The Windows Performance Subsystem has a lot of counters. But with a little investigation, the Task Manager ‘Memory (Private Working Set)’ corresponds with the Performance Monitor (perfmon) ‘Process’ object, ‘Working Set – Private’ counter. To help with the investigation, Microsoft has documentation that cross-references Task Manager data to System Monitor data[1][2].

To confirm your findings, we recommend verifying the System Monitor counter by watching it side-by-side with Task Manager for a couple minutes. For example, the rdpclip.exe process can be displayed in both Task Manager and Performance Monitor, and with a simple division (PerfMon / 1024 = Task Manager), the values compared.

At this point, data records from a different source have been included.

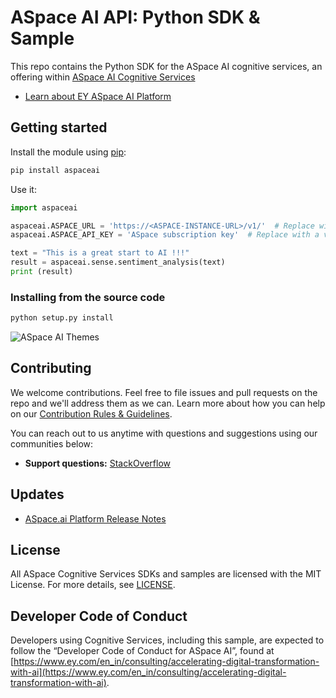 # ASpace AI API: Python SDK & Sample


This repo contains the Python SDK for the ASpace AI cognitive services, an offering within [ASpace AI Cognitive Services](https://www.ey.com/en_in/consulting/accelerating-digital-transformation-with-ai)

* [Learn about EY ASpace AI Platform](https://www.ey.com/en_in/consulting/accelerating-digital-transformation-with-ai)


## Getting started

Install the module using [pip](https://pypi.python.org/pypi/pip/):

```bash
pip install aspaceai
```

Use it:

```python
import aspaceai

aspaceai.ASPACE_URL = 'https://<ASPACE-INSTANCE-URL>/v1/'  # Replace with your aspace endpoint URL
aspaceai.ASPACE_API_KEY = 'ASpace subscription key'  # Replace with a valid Subscription Key here.

text = "This is a great start to AI !!!"
result = aspaceai.sense.sentiment_analysis(text)
print (result)
```

### Installing from the source code

```bash
python setup.py install
```
![ASpace AI Themes](https://assets.ey.com/content/dam/ey-sites/ey-com/en_in/topics/consulting/2020/07/aspace/vison-sense.png.rendition.3840.2560.png)
## Contributing

We welcome contributions. Feel free to file issues and pull requests on the repo and we'll address them as we can. Learn more about how you can help on our [Contribution Rules & Guidelines](/CONTRIBUTING.md).

You can reach out to us anytime with questions and suggestions using our communities below:
 - **Support questions:** [StackOverflow](https://stackoverflow.com/questions/tagged/aspaceai)
 
## Updates
* [ASpace.ai Platform Release Notes](https://www.ey.com/en_in/consulting/accelerating-digital-transformation-with-ai)

## License
All ASpace Cognitive Services SDKs and samples are licensed with the MIT License. For more details, see
[LICENSE](/LICENSE.txt).



## Developer Code of Conduct
Developers using Cognitive Services, including this sample, are expected to follow the “Developer Code of Conduct for ASpace AI”, found at [https://www.ey.com/en_in/consulting/accelerating-digital-transformation-with-ai](https://www.ey.com/en_in/consulting/accelerating-digital-transformation-with-ai).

Memory Threshold Monitoring 1

As we’ve seen, scaling can be required for an appropriate comparison, and the same may be true with the ELM Performance Alarm. To simplify this step, create a Performance Alarm and temporarily use an unrealistically low (or high) criteria. Continuing with our rdpclip example, a condition of greater than 1 is specified:

Memory Threshold Monitoring 2

When this Performance Alarm Monitor runs, the Action message will show the value returned by the Windows performance sub-system, and criteria can be adjusted accordingly. With our rdpclip monitor, the results look like this:

Memory Threshold Monitoring 3

You may need work with some further adjustments of the threshold so the Performance Alarm can be set to monitor the exact values you need to automatically keep an eye on your critical processes.

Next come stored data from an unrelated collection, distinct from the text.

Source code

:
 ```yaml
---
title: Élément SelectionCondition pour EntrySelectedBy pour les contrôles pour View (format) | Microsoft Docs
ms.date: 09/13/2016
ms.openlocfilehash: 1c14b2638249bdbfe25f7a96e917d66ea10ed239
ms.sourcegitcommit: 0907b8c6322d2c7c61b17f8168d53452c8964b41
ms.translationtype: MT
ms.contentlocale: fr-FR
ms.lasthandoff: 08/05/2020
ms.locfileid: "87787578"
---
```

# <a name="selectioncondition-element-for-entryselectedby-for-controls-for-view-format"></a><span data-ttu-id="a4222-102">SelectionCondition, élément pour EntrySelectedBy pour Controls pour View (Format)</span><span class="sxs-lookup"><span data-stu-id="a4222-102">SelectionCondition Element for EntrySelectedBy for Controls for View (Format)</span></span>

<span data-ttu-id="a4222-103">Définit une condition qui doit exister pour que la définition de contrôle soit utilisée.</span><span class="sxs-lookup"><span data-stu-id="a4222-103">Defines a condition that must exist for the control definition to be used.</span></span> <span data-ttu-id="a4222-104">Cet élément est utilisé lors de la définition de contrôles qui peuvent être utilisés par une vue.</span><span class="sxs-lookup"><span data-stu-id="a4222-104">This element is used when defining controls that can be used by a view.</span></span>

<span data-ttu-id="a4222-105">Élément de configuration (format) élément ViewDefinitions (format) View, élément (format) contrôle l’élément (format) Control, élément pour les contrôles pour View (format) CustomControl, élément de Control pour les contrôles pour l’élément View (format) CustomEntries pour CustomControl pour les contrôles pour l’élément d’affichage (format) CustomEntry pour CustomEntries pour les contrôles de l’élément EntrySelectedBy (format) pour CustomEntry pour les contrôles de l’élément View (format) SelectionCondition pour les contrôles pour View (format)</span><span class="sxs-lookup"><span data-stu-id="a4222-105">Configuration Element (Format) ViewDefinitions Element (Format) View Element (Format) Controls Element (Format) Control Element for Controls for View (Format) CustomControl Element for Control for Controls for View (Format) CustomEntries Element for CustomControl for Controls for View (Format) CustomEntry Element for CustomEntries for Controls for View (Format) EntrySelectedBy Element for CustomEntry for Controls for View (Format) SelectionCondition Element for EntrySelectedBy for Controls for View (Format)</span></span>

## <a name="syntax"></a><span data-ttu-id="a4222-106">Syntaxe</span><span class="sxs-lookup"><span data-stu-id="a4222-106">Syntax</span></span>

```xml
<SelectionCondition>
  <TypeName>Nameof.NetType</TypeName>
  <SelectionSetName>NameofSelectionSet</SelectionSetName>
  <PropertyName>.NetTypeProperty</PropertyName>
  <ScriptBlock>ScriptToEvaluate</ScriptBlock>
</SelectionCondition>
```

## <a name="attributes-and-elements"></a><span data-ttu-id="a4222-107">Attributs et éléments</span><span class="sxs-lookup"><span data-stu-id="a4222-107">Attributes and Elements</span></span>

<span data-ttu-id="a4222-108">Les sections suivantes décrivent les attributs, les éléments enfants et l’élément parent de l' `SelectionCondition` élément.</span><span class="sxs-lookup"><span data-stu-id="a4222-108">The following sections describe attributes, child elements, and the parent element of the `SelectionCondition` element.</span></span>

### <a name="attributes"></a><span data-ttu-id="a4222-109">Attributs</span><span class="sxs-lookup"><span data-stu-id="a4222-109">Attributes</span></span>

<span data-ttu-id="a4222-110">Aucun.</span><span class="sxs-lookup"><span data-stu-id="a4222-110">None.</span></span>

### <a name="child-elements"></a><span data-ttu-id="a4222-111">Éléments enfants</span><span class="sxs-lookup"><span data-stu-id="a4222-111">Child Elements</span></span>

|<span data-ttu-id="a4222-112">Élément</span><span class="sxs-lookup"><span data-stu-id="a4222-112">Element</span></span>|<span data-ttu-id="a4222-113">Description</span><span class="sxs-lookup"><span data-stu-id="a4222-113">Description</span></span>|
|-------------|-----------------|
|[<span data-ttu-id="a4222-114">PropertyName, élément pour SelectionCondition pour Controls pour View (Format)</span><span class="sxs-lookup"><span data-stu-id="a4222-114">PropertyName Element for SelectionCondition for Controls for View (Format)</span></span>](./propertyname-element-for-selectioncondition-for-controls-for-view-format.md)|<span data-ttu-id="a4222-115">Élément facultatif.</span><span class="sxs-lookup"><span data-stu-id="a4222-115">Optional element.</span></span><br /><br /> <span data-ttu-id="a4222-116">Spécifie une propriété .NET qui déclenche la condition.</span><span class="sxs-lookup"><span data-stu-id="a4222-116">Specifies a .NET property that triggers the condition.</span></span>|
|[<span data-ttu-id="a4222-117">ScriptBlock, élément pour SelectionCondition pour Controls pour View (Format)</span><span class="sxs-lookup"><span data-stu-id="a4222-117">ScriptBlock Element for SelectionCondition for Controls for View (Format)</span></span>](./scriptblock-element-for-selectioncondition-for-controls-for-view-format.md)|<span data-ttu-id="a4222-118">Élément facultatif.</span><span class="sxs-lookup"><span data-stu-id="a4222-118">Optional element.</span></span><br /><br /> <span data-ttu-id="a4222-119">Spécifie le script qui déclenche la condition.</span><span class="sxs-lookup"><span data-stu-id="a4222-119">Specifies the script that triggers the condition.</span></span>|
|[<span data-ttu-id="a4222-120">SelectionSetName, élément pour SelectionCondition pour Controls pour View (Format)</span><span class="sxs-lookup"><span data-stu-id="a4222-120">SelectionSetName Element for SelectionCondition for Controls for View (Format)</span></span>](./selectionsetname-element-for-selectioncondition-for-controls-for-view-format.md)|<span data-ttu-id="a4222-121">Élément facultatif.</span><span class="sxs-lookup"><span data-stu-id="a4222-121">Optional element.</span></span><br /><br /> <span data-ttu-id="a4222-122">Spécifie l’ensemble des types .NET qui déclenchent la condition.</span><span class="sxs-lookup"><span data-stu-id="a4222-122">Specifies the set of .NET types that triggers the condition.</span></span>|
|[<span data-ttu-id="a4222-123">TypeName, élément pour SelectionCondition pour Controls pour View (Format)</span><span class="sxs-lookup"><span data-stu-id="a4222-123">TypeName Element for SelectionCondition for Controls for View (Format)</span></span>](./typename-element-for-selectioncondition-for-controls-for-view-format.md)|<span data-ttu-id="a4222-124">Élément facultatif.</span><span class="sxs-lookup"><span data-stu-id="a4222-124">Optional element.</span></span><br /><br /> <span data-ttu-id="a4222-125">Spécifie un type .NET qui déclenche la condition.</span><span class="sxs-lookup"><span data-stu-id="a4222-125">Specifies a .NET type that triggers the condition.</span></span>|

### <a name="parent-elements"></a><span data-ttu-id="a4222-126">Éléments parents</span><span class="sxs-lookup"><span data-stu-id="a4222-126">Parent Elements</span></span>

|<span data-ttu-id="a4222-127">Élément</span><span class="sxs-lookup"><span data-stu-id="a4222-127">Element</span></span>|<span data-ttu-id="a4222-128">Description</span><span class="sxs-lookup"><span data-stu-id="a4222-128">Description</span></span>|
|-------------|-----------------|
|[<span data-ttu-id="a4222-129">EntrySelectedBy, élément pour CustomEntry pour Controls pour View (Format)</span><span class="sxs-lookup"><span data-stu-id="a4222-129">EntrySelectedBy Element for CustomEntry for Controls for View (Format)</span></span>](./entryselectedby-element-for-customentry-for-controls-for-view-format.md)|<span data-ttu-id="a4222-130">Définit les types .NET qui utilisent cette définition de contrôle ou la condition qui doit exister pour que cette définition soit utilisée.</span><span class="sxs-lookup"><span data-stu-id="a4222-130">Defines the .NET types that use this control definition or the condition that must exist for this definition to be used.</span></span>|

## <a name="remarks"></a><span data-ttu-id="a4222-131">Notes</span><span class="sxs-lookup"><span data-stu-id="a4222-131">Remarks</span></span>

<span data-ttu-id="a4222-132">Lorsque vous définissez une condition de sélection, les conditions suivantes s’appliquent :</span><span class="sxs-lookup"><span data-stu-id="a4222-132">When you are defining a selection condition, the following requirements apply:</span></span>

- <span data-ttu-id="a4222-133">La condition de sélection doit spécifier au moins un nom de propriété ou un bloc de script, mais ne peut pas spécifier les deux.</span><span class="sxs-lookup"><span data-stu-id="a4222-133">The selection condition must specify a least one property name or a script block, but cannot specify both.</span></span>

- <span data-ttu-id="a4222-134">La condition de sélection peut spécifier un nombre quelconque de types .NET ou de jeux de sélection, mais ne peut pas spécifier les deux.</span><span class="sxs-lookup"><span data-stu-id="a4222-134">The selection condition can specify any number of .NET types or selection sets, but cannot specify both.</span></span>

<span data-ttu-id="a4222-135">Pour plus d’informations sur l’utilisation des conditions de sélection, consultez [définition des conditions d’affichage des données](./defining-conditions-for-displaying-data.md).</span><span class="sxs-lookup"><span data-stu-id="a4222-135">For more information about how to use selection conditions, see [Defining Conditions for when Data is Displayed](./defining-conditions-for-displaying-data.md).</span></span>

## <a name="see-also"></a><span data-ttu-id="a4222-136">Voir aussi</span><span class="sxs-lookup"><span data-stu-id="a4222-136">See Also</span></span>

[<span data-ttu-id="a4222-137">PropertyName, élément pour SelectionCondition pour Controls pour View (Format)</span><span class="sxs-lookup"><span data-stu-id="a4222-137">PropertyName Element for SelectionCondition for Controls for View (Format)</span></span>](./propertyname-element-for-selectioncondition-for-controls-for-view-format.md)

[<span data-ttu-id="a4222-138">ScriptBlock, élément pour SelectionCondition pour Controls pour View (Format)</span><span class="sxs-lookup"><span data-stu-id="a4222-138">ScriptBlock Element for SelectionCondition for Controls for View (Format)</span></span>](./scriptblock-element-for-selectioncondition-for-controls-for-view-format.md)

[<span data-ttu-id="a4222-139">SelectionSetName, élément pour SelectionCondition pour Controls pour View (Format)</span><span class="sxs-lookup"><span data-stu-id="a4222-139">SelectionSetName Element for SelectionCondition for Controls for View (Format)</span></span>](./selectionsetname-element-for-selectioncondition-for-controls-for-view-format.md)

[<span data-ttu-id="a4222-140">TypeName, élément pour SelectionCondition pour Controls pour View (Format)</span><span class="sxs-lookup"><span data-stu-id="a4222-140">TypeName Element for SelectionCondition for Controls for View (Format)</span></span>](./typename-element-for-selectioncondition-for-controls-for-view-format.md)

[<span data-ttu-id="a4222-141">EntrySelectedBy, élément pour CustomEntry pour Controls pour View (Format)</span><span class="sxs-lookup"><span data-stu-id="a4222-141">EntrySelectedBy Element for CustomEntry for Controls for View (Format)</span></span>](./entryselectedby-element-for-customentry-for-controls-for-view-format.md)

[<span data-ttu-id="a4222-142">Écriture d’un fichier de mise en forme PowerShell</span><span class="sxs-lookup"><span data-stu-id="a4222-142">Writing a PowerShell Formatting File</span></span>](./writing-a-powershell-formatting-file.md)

With that our Performance Alarm is set to create an event when our process exceeds the specified memory usage (defined in the threshold) more than X consecutive times. If desired, we can then go and create a Notification Method off an Event View for this particular event (found in the ELM — Monitor Item Events View). An option here could be an email or a bit more advanced such as a Command Script Notification to automatically restart the service in question.

Memory Threshold Monitoring 4

We hope that you found this article on Watching For Processes Exceeding Memory Usage Thresholds informative and useful and wish you continued success with ELM.